Needed from the entries below: every line that holds the word "servicio".

START Information provided

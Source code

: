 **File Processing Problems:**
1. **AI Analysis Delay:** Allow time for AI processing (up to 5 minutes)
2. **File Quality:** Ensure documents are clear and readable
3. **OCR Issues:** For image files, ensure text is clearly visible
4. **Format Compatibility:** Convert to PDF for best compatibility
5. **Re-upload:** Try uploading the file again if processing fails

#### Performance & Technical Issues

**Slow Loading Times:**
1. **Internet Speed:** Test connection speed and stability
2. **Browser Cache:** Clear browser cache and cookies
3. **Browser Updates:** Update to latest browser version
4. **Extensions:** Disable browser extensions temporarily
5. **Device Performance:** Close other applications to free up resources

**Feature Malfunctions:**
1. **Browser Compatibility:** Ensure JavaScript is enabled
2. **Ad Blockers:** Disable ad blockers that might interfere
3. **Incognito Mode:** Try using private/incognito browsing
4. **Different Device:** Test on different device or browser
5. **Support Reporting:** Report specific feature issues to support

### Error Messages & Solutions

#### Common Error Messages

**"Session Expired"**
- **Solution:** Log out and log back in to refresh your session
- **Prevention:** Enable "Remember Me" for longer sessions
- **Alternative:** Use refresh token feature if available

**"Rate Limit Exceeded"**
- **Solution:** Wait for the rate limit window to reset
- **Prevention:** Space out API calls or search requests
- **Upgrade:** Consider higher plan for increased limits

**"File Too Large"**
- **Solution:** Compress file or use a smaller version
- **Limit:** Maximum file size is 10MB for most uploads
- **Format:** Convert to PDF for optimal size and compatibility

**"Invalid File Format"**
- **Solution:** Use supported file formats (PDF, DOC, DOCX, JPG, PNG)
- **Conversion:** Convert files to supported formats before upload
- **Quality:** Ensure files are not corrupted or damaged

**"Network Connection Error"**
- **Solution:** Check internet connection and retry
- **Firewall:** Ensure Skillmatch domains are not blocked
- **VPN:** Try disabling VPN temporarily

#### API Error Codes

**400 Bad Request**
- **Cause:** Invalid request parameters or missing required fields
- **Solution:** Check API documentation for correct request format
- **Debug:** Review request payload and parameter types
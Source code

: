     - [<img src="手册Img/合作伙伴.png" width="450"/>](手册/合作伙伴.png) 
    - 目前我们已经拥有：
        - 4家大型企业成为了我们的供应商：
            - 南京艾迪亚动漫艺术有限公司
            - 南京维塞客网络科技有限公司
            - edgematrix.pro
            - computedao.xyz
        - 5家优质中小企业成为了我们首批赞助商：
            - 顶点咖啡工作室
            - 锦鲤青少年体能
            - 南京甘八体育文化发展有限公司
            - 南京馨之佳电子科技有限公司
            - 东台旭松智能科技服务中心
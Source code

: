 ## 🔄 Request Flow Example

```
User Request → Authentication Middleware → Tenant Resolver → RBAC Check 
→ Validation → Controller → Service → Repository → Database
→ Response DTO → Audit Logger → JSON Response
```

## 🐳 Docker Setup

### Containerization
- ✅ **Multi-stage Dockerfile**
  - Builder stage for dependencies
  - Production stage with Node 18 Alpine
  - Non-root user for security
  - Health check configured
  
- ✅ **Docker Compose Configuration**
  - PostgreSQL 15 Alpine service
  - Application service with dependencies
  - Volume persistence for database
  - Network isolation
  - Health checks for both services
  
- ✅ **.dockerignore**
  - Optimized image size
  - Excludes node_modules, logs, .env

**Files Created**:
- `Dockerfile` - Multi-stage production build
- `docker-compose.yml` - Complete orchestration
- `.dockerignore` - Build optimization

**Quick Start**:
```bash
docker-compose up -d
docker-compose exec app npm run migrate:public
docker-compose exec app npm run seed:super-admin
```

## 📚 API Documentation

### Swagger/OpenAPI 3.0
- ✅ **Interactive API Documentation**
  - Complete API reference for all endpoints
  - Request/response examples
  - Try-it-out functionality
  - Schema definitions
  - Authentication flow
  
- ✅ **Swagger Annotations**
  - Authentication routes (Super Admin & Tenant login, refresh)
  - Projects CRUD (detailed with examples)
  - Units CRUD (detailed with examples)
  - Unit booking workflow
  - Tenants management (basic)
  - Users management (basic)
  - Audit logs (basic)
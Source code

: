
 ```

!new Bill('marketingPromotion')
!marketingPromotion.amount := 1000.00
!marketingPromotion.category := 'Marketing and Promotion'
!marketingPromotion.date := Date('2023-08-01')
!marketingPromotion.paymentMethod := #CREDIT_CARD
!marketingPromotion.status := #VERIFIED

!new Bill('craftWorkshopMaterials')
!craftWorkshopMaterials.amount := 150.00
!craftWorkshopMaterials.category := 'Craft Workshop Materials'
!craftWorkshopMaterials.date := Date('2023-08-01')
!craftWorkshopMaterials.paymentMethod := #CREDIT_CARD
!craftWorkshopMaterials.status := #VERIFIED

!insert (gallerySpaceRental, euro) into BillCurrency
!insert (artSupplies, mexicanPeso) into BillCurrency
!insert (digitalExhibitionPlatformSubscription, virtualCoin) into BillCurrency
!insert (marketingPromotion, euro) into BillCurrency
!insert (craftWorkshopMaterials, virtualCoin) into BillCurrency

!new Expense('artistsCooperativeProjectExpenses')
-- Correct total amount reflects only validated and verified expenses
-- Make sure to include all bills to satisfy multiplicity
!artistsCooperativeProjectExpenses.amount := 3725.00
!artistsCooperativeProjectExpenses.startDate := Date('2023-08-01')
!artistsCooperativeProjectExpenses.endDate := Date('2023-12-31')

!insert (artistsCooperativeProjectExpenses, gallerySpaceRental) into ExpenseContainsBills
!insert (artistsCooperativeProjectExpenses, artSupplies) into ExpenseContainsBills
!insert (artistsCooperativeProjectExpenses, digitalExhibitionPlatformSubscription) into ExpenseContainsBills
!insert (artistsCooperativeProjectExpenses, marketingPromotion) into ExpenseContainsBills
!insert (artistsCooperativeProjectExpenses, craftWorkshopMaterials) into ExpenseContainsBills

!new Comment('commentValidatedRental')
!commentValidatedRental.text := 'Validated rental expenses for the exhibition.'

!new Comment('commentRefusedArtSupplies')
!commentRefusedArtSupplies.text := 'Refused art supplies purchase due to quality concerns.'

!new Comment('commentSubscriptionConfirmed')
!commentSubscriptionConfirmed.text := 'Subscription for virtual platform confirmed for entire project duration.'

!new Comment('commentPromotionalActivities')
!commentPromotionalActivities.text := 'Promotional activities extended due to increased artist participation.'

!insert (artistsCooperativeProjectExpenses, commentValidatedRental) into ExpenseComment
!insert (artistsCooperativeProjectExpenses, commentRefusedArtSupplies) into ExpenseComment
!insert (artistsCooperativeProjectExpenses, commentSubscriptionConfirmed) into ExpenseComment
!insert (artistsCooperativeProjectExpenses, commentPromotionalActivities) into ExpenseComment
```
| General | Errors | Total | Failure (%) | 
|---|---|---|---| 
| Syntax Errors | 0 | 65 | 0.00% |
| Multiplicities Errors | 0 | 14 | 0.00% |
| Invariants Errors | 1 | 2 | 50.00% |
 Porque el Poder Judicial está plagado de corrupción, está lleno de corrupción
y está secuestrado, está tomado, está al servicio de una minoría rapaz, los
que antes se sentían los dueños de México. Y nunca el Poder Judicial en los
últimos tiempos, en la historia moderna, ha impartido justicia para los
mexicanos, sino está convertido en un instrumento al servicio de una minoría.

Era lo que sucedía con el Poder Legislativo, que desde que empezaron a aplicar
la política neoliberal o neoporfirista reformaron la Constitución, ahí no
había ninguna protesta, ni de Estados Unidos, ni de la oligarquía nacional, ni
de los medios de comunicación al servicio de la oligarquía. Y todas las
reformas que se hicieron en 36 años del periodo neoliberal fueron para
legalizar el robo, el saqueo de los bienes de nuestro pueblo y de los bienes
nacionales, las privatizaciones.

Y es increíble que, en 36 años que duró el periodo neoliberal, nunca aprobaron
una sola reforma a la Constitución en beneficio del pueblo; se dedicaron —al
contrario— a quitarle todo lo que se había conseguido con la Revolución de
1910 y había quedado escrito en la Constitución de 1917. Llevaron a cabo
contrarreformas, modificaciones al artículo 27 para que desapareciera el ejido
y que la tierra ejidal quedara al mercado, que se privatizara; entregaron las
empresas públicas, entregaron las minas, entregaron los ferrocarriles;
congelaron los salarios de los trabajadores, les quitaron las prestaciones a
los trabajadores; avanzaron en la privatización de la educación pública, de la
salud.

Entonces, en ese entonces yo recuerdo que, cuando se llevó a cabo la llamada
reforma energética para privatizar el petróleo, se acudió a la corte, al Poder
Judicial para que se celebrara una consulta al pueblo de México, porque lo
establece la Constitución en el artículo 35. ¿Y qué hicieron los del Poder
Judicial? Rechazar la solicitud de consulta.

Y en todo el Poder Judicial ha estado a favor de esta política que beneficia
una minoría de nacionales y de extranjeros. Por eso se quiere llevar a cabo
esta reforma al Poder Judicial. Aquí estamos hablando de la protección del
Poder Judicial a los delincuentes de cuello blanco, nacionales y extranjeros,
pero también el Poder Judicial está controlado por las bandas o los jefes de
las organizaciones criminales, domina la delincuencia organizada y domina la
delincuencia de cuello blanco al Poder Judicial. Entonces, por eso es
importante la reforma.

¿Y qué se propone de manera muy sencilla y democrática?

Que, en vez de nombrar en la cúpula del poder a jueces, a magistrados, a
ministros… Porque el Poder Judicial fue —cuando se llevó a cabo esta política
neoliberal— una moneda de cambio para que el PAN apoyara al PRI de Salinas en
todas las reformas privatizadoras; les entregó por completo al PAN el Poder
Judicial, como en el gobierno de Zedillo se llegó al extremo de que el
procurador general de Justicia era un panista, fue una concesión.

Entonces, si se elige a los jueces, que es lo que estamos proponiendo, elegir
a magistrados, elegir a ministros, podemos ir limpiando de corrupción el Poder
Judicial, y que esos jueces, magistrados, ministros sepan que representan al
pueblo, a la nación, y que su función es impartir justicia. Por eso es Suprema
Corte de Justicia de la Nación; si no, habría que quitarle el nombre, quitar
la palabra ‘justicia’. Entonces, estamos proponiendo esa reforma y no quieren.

END Information provided

Response
y está secuestrado, está tomado, está al servicio de una minoría rapaz, los
mexicanos, sino está convertido en un instrumento al servicio de una minoría.
de los medios de comunicación al servicio de la oligarquía. Y todas las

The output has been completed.